IT organisations have invested millions of pounds in implementing fault management tools and processes to maximise network availability. However, while availability management is critical, infrastructure reliability has improved to the point at which 99.9% availability is not uncommon. At the same time, network traffic is growing in both volume and complexity, creating performance issues. This is why real network and application improvements require focusing on performance, not just availability.
Below are eight rules that will help your organisation take a performance first approach to network management. This approach will not only help you understand how performance is impacted by infrastructure/application changes, but also enable you to manage your network for application performance, which after all, is the most important thing.
Rule 1: If you can’t measure it, you can’t manage it
Network and application performance issues are growing dramatically due to data centre consolidation, the rise of multimedia traffic, increasing numbers of remote users, and other trends. As a result, the responsibility for application delivery is increasingly falling on the shoulders of network professionals. Measuring infrastructure availability and utilisation alone is no longer enough to understand network health and make informed management decisions.
Today’s network professionals must shift their focus from fault management - which is largely under control - to performance-based management in order to deliver better services and make themselves more relevant to the business units they serve. It is crucial for organisations to implement application service level agreements (SLAs) with baselines to measure against, providing a quantifiable goal to work towards and a way to measure progress. If you aren’t measuring performance metrics, you are managing to availability rather than performance, and in today’s IT environment, that’s not enough.
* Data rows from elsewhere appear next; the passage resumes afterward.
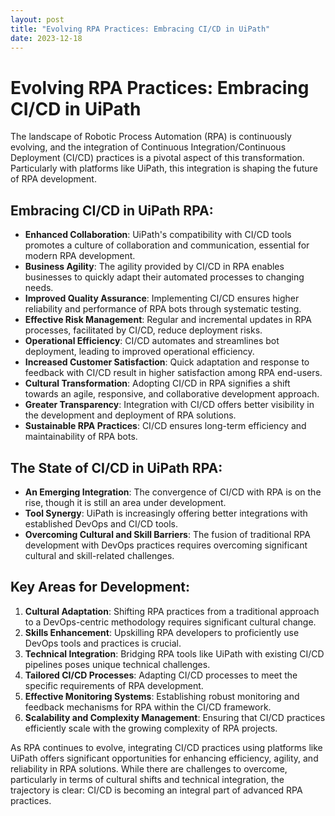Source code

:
 ```yaml
---
layout: post
title: "Evolving RPA Practices: Embracing CI/CD in UiPath"
date: 2023-12-18
---
```


# Evolving RPA Practices: Embracing CI/CD in UiPath

The landscape of Robotic Process Automation (RPA) is continuously evolving, and the integration of Continuous Integration/Continuous Deployment (CI/CD) practices is a pivotal aspect of this transformation. Particularly with platforms like UiPath, this integration is shaping the future of RPA development.

## Embracing CI/CD in UiPath RPA:

- **Enhanced Collaboration**: UiPath's compatibility with CI/CD tools promotes a culture of collaboration and communication, essential for modern RPA development.
- **Business Agility**: The agility provided by CI/CD in RPA enables businesses to quickly adapt their automated processes to changing needs.
- **Improved Quality Assurance**: Implementing CI/CD ensures higher reliability and performance of RPA bots through systematic testing.
- **Effective Risk Management**: Regular and incremental updates in RPA processes, facilitated by CI/CD, reduce deployment risks.
- **Operational Efficiency**: CI/CD automates and streamlines bot deployment, leading to improved operational efficiency.
- **Increased Customer Satisfaction**: Quick adaptation and response to feedback with CI/CD result in higher satisfaction among RPA end-users.
- **Cultural Transformation**: Adopting CI/CD in RPA signifies a shift towards an agile, responsive, and collaborative development approach.
- **Greater Transparency**: Integration with CI/CD offers better visibility in the development and deployment of RPA solutions.
- **Sustainable RPA Practices**: CI/CD ensures long-term efficiency and maintainability of RPA bots.

## The State of CI/CD in UiPath RPA:

- **An Emerging Integration**: The convergence of CI/CD with RPA is on the rise, though it is still an area under development.
- **Tool Synergy**: UiPath is increasingly offering better integrations with established DevOps and CI/CD tools.
- **Overcoming Cultural and Skill Barriers**: The fusion of traditional RPA development with DevOps practices requires overcoming significant cultural and skill-related challenges.

## Key Areas for Development:

1. **Cultural Adaptation**: Shifting RPA practices from a traditional approach to a DevOps-centric methodology requires significant cultural change.
2. **Skills Enhancement**: Upskilling RPA developers to proficiently use DevOps tools and practices is crucial.
3. **Technical Integration**: Bridging RPA tools like UiPath with existing CI/CD pipelines poses unique technical challenges.
4. **Tailored CI/CD Processes**: Adapting CI/CD processes to meet the specific requirements of RPA development.
5. **Effective Monitoring Systems**: Establishing robust monitoring and feedback mechanisms for RPA within the CI/CD framework.
6. **Scalability and Complexity Management**: Ensuring that CI/CD practices efficiently scale with the growing complexity of RPA projects.

As RPA continues to evolve, integrating CI/CD practices using platforms like UiPath offers significant opportunities for enhancing efficiency, agility, and reliability in RPA solutions. While there are challenges to overcome, particularly in terms of cultural shifts and technical integration, the trajectory is clear: CI/CD is becoming an integral part of advanced RPA practices.
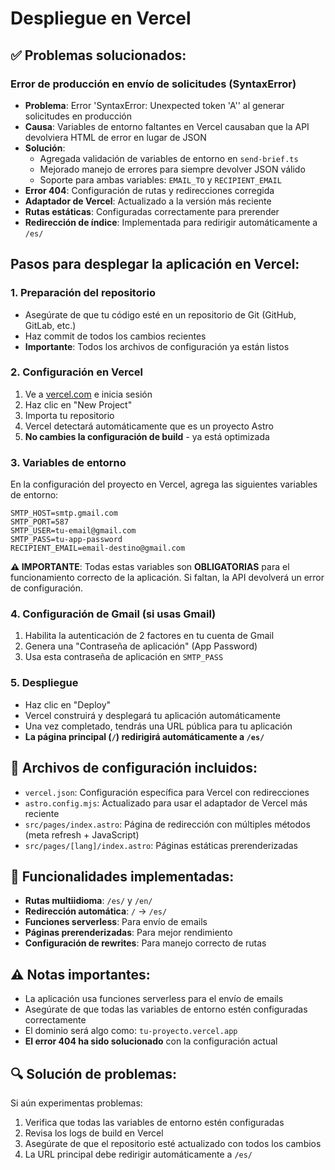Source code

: # Despliegue en Vercel

## ✅ Problemas solucionados:

### Error de producción en envío de solicitudes (SyntaxError)
- **Problema**: Error 'SyntaxError: Unexpected token 'A'' al generar solicitudes en producción
- **Causa**: Variables de entorno faltantes en Vercel causaban que la API devolviera HTML de error en lugar de JSON
- **Solución**: 
  - Agregada validación de variables de entorno en `send-brief.ts`
  - Mejorado manejo de errores para siempre devolver JSON válido
  - Soporte para ambas variables: `EMAIL_TO` y `RECIPIENT_EMAIL`
- **Error 404**: Configuración de rutas y redirecciones corregida
- **Adaptador de Vercel**: Actualizado a la versión más reciente
- **Rutas estáticas**: Configuradas correctamente para prerender
- **Redirección de índice**: Implementada para redirigir automáticamente a `/es/`

## Pasos para desplegar la aplicación en Vercel:

### 1. Preparación del repositorio
- Asegúrate de que tu código esté en un repositorio de Git (GitHub, GitLab, etc.)
- Haz commit de todos los cambios recientes
- **Importante**: Todos los archivos de configuración ya están listos

### 2. Configuración en Vercel
1. Ve a [vercel.com](https://vercel.com) e inicia sesión
2. Haz clic en "New Project"
3. Importa tu repositorio
4. Vercel detectará automáticamente que es un proyecto Astro
5. **No cambies la configuración de build** - ya está optimizada

### 3. Variables de entorno
En la configuración del proyecto en Vercel, agrega las siguientes variables de entorno:

```
SMTP_HOST=smtp.gmail.com
SMTP_PORT=587
SMTP_USER=tu-email@gmail.com
SMTP_PASS=tu-app-password
RECIPIENT_EMAIL=email-destino@gmail.com
```

**⚠️ IMPORTANTE**: Todas estas variables son **OBLIGATORIAS** para el funcionamiento correcto de la aplicación. Si faltan, la API devolverá un error de configuración.

### 4. Configuración de Gmail (si usas Gmail)
1. Habilita la autenticación de 2 factores en tu cuenta de Gmail
2. Genera una "Contraseña de aplicación" (App Password)
3. Usa esta contraseña de aplicación en `SMTP_PASS`

### 5. Despliegue
- Haz clic en "Deploy"
- Vercel construirá y desplegará tu aplicación automáticamente
- Una vez completado, tendrás una URL pública para tu aplicación
- **La página principal (`/`) redirigirá automáticamente a `/es/`**

## 🔧 Archivos de configuración incluidos:
- `vercel.json`: Configuración específica para Vercel con redirecciones
- `astro.config.mjs`: Actualizado para usar el adaptador de Vercel más reciente
- `src/pages/index.astro`: Página de redirección con múltiples métodos (meta refresh + JavaScript)
- `src/pages/[lang]/index.astro`: Páginas estáticas prerenderizadas

## 🚀 Funcionalidades implementadas:
- **Rutas multiidioma**: `/es/` y `/en/`
- **Redirección automática**: `/` → `/es/`
- **Funciones serverless**: Para envío de emails
- **Páginas prerenderizadas**: Para mejor rendimiento
- **Configuración de rewrites**: Para manejo correcto de rutas

## ⚠️ Notas importantes:
- La aplicación usa funciones serverless para el envío de emails
- Asegúrate de que todas las variables de entorno estén configuradas correctamente
- El dominio será algo como: `tu-proyecto.vercel.app`
- **El error 404 ha sido solucionado** con la configuración actual

## 🔍 Solución de problemas:
Si aún experimentas problemas:
1. Verifica que todas las variables de entorno estén configuradas
2. Revisa los logs de build en Vercel
3. Asegúrate de que el repositorio esté actualizado con todos los cambios
4. La URL principal debe redirigir automáticamente a `/es/`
Rule 2: Performance is relative
The best way to understand the notion that all performance is relative is to ask someone who uses a networked system or application: “Is a three-second application response time good or bad?” The answer is, it depends. If the normal response time is ten seconds, a three-second response time is very good. But if the normal response time is one second or less, three seconds is not very good at all. For the same measurement, different circumstances lead directly to different interpretations.
Performance is usually based on either previous experience – ‘it took 15 seconds to download this page yesterday’ or user’s changing expectations. Employees nowadays expect their SAP or customer relationship manager (CRM) system to perform as fast as eBay’s website.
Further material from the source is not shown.